Wednesday, November 28, 2012

Victorian Dust Ruffle Bustle Skirt

So what happens when your parents move out of the house they've lived for 30 years?  Turns out, they give you a lot of random stuff!  Some of this stuff can be useful for costuming... if you're resourceful.  Take this old dust ruffle, for example:

Ignore the rulers (for now)
It has a beautifully pleated ruffle around three sides, which means I *have* to use it for something... right?  Something ruffly, something fun, something a little bit ostentatious - I got it!  How about a Victorian bustle skirt with a train?

Perfect.  This will take hardly any work at all.  :)

Ok, back to the rulers.  
WARNING:  This project was very make-it-up-as-you-go and therefore may be hard to follow/recreate, but sometimes that's how I work best.

First, I measured from my waist to the floor and added what I considered to be a decent length for a short train.  (In the bridal industry, it would be called a "court" train.)  I measured that distance up from the bottom of the short ruffle shown at the top of the above picture, and marked a short line across the middle of the white area.  The ruler halfway down the side is measuring the exact halfway point of the white part.

See that faint blue line there?
I then stay-stitched along this line two or three times to reinforce it.

Using my pinking shears, I cut down the center until I got to the stay-stitched line, so imagine this:

That gray line is where I cut.  Then I folded the whole thing along the line I had just cut, and sewed up the two ends that were once the bottom line of the drawing.  This makes the center front seam of my new skirt.

With me so far?

Now I had a circle where there was once a long slit.  Starting approximately where my hip bones would end up when I wear the skirt, I pinned knife pleats pointing away from the center front, and pinned the whole thing to my bias tape waistband.

Side note:  how old is this bias tape if it once sold for 45 cents? Also, it's no longer quite white. :p 
I left a good eight inches on either side of the end of the slit (where my cutting line met the reinforced mark from the first step) out of the waistband, and instead gave that extra bit its own drawstring.  I added ribbon ties to the ends of the waistband, and voila - a finished costume piece in less than a day!

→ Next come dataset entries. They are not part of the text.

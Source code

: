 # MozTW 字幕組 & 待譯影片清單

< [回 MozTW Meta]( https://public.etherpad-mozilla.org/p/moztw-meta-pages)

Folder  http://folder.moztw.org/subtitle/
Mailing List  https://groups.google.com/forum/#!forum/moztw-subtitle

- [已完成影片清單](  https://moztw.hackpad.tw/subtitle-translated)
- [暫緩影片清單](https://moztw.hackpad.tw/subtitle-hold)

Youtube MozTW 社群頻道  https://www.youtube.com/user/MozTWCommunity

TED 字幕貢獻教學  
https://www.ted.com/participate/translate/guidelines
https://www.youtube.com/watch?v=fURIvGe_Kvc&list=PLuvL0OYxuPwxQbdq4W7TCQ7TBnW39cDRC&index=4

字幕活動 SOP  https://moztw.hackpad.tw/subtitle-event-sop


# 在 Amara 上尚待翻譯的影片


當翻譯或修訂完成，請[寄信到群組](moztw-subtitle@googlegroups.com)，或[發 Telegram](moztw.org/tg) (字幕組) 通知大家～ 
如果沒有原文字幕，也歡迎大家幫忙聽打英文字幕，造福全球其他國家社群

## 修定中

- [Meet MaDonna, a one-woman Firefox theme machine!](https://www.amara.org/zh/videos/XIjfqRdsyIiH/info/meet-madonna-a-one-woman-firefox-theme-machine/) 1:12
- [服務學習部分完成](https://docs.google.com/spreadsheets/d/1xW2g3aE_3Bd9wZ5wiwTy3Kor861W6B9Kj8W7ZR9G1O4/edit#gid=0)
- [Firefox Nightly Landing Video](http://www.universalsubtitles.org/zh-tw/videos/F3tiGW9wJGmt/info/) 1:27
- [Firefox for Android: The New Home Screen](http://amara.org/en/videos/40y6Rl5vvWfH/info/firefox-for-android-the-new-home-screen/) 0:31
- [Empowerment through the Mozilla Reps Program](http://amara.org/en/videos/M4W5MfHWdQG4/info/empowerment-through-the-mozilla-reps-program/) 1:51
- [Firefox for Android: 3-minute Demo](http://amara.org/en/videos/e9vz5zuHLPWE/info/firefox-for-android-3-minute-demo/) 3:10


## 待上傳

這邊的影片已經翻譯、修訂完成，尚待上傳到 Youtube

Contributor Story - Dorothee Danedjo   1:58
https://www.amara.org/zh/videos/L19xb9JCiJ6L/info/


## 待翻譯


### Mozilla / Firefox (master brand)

How about some pics on my trusty dress form?

Side angle with train

Obviously this is meant to be an underskirt, with only the bottom brown ruffle showing on the finished costume.  And I'll need a proper bustle at some point.  My dress form is wearing the skirt over one of my roommate's pillows.

Detail shots!

I was inspired by 18th Century petticoats in their construction that allows them to be worn over smaller or larger side panniers.  I adapted the technique to make the back of my skirt adjustable for different-sized bustles!  

I slightly miscalculated the length of the bias tape for my waistband, and it was too large.  I solved this temporarily by tucking and pinning it on either side.  This will be fixed permanently before I wear it as a costume.

I also pinned up the sides in the back, playing with the train to make it fall a little nicer.  I might add some ties to make it adjustable, in the future.